What is expected - From the data, return each line holding the word "sqrt".
☆ ☆ ☆ ☆ ☆ ☆ ☆
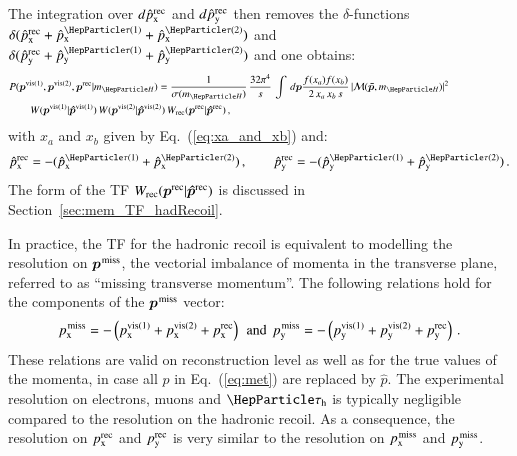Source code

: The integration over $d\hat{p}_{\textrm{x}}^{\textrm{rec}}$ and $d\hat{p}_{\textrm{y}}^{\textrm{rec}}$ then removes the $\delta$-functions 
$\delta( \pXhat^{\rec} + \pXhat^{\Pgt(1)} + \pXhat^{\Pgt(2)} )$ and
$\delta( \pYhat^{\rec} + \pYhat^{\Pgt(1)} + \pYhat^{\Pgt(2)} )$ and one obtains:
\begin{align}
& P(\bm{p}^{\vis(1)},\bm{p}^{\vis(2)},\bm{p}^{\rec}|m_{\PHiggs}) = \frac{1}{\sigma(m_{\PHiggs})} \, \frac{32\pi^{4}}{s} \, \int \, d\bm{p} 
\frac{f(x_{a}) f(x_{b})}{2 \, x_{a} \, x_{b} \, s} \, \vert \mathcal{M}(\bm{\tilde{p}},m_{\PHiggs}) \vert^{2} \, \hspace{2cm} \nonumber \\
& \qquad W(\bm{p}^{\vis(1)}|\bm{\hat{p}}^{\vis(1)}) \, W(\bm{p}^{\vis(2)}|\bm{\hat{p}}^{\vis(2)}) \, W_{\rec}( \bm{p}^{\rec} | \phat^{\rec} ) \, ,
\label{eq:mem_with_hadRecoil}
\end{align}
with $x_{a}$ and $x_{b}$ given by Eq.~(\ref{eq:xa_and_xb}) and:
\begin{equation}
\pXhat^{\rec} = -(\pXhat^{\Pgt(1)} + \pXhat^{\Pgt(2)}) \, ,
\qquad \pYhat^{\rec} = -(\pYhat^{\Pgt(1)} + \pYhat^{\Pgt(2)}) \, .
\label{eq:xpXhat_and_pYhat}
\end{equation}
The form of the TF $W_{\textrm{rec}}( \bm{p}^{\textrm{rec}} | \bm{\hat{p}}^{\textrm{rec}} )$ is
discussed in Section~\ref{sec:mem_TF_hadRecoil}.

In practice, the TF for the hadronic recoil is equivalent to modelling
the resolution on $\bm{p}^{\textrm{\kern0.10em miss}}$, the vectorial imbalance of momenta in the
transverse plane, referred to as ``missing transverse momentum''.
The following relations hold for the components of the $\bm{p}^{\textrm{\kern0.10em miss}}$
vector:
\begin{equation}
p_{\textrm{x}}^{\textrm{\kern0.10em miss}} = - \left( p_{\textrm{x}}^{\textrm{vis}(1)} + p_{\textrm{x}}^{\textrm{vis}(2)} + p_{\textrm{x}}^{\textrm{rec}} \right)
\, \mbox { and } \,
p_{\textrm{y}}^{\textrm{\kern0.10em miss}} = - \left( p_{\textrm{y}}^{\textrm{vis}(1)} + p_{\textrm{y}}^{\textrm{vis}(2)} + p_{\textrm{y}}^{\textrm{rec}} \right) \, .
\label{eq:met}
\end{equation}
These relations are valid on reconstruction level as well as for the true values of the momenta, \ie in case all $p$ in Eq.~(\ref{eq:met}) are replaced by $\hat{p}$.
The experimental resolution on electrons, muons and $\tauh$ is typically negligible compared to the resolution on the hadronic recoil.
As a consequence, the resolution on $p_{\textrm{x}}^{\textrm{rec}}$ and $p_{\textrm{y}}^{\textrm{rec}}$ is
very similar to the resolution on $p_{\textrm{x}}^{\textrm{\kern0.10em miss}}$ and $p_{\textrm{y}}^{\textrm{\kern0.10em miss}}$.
☆ ☆ ☆ ☆ ☆ ☆ ☆
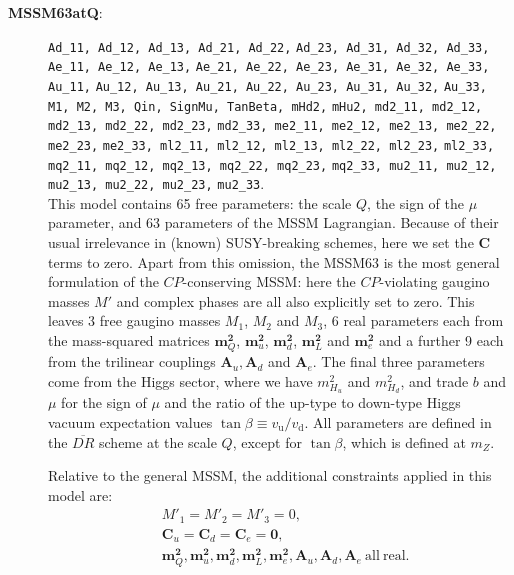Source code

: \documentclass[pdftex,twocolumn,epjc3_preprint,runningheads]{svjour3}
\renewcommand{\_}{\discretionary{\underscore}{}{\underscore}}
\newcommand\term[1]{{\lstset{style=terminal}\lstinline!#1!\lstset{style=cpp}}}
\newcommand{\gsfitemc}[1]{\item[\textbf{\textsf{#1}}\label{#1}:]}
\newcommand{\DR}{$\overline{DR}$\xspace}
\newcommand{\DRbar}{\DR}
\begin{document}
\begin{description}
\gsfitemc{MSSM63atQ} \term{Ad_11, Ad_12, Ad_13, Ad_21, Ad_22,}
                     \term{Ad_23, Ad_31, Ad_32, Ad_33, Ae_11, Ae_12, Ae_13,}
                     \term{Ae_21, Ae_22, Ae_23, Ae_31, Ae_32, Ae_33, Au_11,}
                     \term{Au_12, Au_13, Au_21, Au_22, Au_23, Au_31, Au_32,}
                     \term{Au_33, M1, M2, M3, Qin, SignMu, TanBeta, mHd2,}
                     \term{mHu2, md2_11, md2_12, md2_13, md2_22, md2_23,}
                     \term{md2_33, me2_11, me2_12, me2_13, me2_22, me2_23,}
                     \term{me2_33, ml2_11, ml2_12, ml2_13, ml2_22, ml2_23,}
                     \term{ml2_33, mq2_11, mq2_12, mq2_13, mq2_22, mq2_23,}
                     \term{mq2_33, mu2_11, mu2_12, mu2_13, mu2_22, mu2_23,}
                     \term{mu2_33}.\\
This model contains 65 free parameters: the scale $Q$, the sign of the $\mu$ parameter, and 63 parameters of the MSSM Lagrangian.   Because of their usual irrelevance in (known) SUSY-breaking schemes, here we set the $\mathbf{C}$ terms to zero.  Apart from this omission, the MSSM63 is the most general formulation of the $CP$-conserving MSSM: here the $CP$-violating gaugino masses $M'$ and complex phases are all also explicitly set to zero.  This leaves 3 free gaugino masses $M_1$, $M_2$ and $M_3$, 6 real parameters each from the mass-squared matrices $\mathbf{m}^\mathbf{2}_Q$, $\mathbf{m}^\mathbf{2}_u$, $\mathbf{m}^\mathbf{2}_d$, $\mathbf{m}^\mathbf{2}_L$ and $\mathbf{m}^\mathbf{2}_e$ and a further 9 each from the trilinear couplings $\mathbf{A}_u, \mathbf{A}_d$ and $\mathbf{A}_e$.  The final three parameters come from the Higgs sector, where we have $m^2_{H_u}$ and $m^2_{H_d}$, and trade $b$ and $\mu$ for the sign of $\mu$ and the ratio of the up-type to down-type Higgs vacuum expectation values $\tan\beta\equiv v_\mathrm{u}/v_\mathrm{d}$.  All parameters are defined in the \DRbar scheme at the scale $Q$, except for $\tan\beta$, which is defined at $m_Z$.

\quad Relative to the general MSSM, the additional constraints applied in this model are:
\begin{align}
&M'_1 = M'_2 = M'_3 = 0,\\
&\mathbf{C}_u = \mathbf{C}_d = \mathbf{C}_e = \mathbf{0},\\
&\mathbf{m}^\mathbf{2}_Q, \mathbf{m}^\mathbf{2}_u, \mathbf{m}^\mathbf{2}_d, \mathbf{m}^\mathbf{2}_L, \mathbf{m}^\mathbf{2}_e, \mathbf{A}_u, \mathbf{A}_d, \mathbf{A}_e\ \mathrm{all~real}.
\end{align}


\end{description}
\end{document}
☆ ☆ ☆ ☆ ☆ ☆ ☆
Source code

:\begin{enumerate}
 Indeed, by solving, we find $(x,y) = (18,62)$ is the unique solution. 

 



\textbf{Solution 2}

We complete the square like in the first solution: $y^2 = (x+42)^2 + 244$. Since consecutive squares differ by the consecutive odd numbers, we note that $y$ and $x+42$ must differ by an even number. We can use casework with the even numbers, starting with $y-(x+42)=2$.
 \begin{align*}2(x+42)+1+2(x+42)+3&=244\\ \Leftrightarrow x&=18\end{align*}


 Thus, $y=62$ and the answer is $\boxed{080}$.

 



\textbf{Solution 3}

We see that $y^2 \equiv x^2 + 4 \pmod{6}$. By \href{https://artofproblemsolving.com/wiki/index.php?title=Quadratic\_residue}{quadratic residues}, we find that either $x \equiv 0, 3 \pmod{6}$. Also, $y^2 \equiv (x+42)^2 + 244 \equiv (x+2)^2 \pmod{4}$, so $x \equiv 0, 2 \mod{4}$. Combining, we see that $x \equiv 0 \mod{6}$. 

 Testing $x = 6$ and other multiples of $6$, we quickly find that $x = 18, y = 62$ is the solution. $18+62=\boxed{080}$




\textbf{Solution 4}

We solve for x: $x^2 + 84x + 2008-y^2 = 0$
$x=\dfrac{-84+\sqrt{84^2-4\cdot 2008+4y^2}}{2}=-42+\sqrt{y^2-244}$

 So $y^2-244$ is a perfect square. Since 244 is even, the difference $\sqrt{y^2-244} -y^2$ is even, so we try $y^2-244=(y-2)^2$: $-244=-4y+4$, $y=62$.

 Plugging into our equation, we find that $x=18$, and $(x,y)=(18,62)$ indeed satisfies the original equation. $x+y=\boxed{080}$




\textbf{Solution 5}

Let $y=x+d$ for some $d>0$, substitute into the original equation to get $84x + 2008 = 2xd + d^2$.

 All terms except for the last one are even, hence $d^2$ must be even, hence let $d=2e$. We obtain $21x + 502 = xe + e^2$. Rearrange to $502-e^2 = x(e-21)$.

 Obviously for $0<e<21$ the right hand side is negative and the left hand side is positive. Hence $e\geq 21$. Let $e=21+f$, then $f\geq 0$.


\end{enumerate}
☆ ☆ ☆ ☆ ☆ ☆ ☆
Problem solution -
$x=\dfrac{-84+\sqrt{84^2-4\cdot 2008+4y^2}}{2}=-42+\sqrt{y^2-244}$
 So $y^2-244$ is a perfect square. Since 244 is even, the difference $\sqrt{y^2-244} -y^2$ is even, so we try $y^2-244=(y-2)^2$: $-244=-4y+4$, $y=62$.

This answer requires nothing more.